Tenho visto brigas homéricas nas redes sociais envolvendo questões como “É preciso salvar a economia”, “Lockdown sim”, “Lockdown não”, “Fora Bolsonaro”, “Bolsonaro Genocida”, “Lula Ladrão”. Mas tenho visto muito pouco movimento por “Vacina Já”. O Brasil tem recursos, tem universidades, tem conhecimento, tem tecnologia, tem força internacional (por enquanto) para mobilizar uma rede planetária de ajuda para mudar isso. Certamente podemos construir laboratórios em semanas. Há recursos. Mas, cadê a mobilização? Cadê a pressão do povo para resolver isso de vez? Trezentas mil vidas não são qualquer coisa. São 300 mil histórias, amores, trabalhadores, cidadãos que sucumbiram a essa Pandemia diabólica e que está longe do fim.
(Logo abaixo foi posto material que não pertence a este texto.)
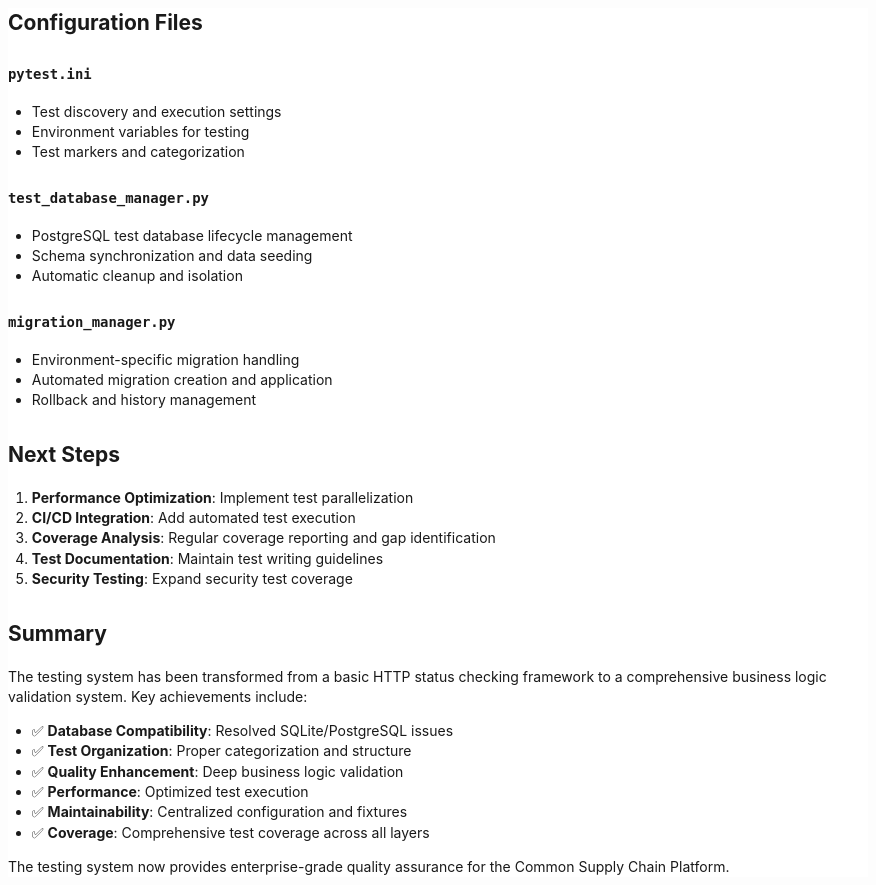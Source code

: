 ## Configuration Files

### `pytest.ini`
- Test discovery and execution settings
- Environment variables for testing
- Test markers and categorization

### `test_database_manager.py`
- PostgreSQL test database lifecycle management
- Schema synchronization and data seeding
- Automatic cleanup and isolation

### `migration_manager.py`
- Environment-specific migration handling
- Automated migration creation and application
- Rollback and history management

## Next Steps

1. **Performance Optimization**: Implement test parallelization
2. **CI/CD Integration**: Add automated test execution
3. **Coverage Analysis**: Regular coverage reporting and gap identification
4. **Test Documentation**: Maintain test writing guidelines
5. **Security Testing**: Expand security test coverage

## Summary

The testing system has been transformed from a basic HTTP status checking framework to a comprehensive business logic validation system. Key achievements include:

- ✅ **Database Compatibility**: Resolved SQLite/PostgreSQL issues
- ✅ **Test Organization**: Proper categorization and structure
- ✅ **Quality Enhancement**: Deep business logic validation
- ✅ **Performance**: Optimized test execution
- ✅ **Maintainability**: Centralized configuration and fixtures
- ✅ **Coverage**: Comprehensive test coverage across all layers

The testing system now provides enterprise-grade quality assurance for the Common Supply Chain Platform.
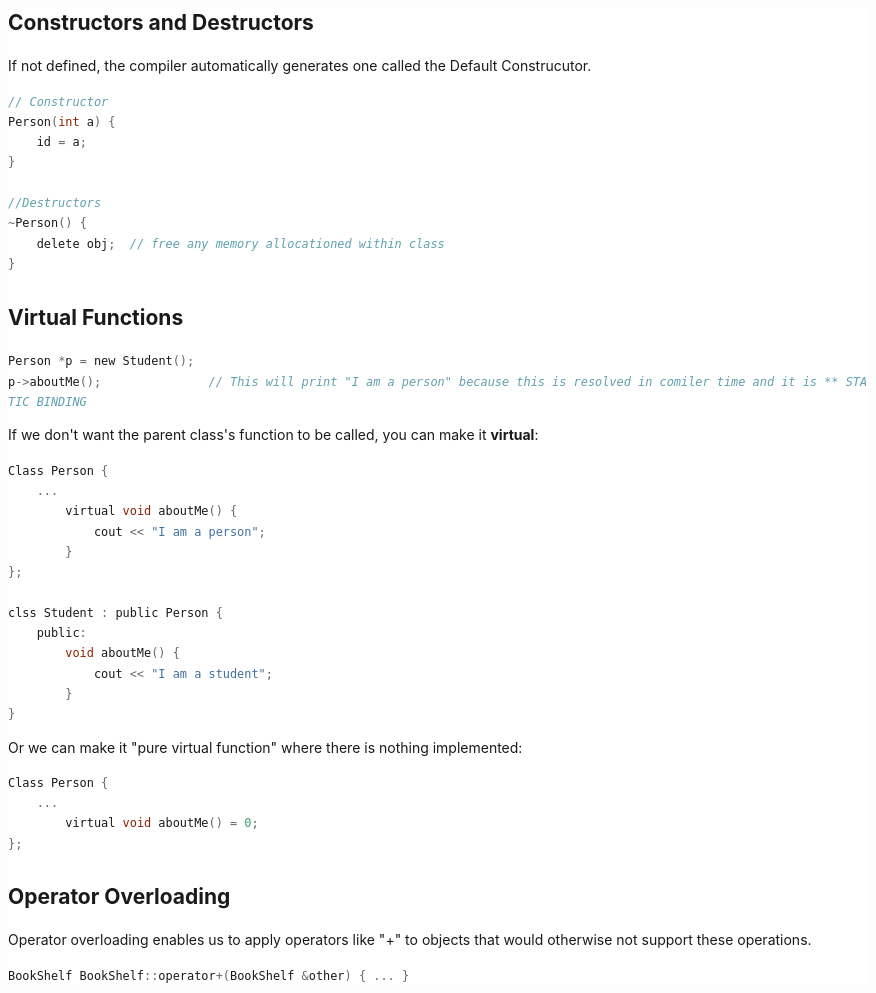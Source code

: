 ## Constructors and Destructors
If not defined, the compiler automatically generates one called the Default Construcutor. 

```c
// Constructor 
Person(int a) {
	id = a;
}

//Destructors
~Person() {
	delete obj;  // free any memory allocationed within class
}
```

## Virtual Functions 
```c
Person *p = new Student();
p->aboutMe();        		// This will print "I am a person" because this is resolved in comiler time and it is ** STATIC BINDING
```

If we don't want the parent class's function to be called, you can make it **virtual**:
```c
Class Person {
	...
		virtual void aboutMe() {
			cout << "I am a person";
		}
};

clss Student : public Person {
	public:
		void aboutMe() {
			cout << "I am a student";
		}
}

```

 Or we can make it "pure virtual function" where there is nothing implemented:
```c
Class Person {
	...
		virtual void aboutMe() = 0;
};
```

## Operator Overloading 
Operator overloading enables us to apply operators like "+" to objects that would otherwise not support these operations. 
```c
BookShelf BookShelf::operator+(BookShelf &other) { ... }
```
Precisamos agir rápido para não fazer o inferno de um ano ficar permanente por aqui. Do jeito que as coisas andam, e o Brasil já virou um pária no meio acadêmico internacional, analistas acreditam que a Covid 19 será eliminada de boa parte do mundo e continuará endêmica por aqui, assim como acontece com a dengue, que mata milhares de pessoas todos os anos porque não temos a capacidade de nos mobilizarmos socialmente para impedir que haja água parada para a reprodução de um mosquito. Atenção, cidadão: deixe a ignorância de lado e colabore! O Brasil precisa de você. 

E para não ser taxado de terrorista, na nossa história, temos exemplos de ações bem sucedidas e que podem servir de inspiração para contornarmos essa crise. O Brasil foi uma das primeiras nações do mundo a erradicar a poliomielite (a paralisia infantil). Temos, contraditoriamente, o melhor sistema de imunização do planeta (que agora está com problemas por ingerência política). O Brasil cassou patentes e peitou o mundo para criar um coquetel de combate ao HIV e o resultado é que temos um dos melhores programas de prevenção e tratamento a infecções sexualmente transmissíveis (ISTs) e de graça na rede pública. Só para se ter ideia, um teste de HIV nos Estados Unidos custa, em média, 50 dólares (250 reais). No Brasil, é de graça no posto de saúde referência de qualquer cidadezinha. 

Já passou da hora de deixarmos a ignorância de lado e cobrarmos ações, além de, é claro, agirmos como pudermos. Ninguém vai morrer de fome por ficar em casa por 15 dias se cada vizinho puder compartilhar uma xícara de arroz e outra de feijão. Mas tem que ter vacina para todos imediatamente. Se não reduzirmos as contaminações, muita gente vai continuar morrendo. A tragédia está aí, escancarada. Quem dera fosse igual um golpe e caísse quem quisesse. Nesta equação da ignorância, o resultado tem sido muita morte de gente indefesa.